[The records — start]

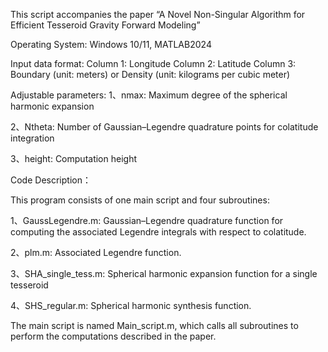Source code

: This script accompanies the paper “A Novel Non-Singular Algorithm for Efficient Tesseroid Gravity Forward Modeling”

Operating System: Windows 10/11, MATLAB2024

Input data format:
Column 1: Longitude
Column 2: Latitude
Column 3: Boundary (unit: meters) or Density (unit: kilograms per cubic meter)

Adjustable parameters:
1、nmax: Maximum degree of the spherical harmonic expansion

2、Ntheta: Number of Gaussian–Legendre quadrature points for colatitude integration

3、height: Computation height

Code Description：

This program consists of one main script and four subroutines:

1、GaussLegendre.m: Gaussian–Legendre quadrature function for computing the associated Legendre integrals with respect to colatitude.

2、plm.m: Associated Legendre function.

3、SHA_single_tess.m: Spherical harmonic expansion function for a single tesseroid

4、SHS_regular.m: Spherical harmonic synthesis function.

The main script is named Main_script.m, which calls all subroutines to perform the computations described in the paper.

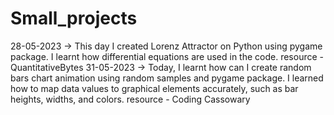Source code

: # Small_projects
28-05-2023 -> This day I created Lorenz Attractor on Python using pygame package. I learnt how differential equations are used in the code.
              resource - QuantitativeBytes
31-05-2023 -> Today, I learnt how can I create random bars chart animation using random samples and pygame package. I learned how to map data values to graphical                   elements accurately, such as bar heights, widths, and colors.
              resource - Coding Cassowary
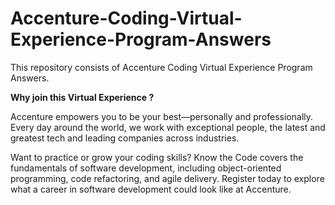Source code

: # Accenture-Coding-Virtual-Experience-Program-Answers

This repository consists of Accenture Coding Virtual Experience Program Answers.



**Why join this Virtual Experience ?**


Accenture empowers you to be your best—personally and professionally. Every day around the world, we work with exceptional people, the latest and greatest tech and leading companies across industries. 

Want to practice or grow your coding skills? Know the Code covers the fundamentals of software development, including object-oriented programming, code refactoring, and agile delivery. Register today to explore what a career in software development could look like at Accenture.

[The records — finish]

*What the task asks*
Take the lines from the one holding "resource - Coding Cassowary" through the final line of the listing above and copy them exactly, both ends included, with no pictures.

*Expected output*
              resource - Coding Cassowary
Source code

: # Accenture-Coding-Virtual-Experience-Program-Answers

This repository consists of Accenture Coding Virtual Experience Program Answers.



**Why join this Virtual Experience ?**


Accenture empowers you to be your best—personally and professionally. Every day around the world, we work with exceptional people, the latest and greatest tech and leading companies across industries. 

Want to practice or grow your coding skills? Know the Code covers the fundamentals of software development, including object-oriented programming, code refactoring, and agile delivery. Register today to explore what a career in software development could look like at Accenture.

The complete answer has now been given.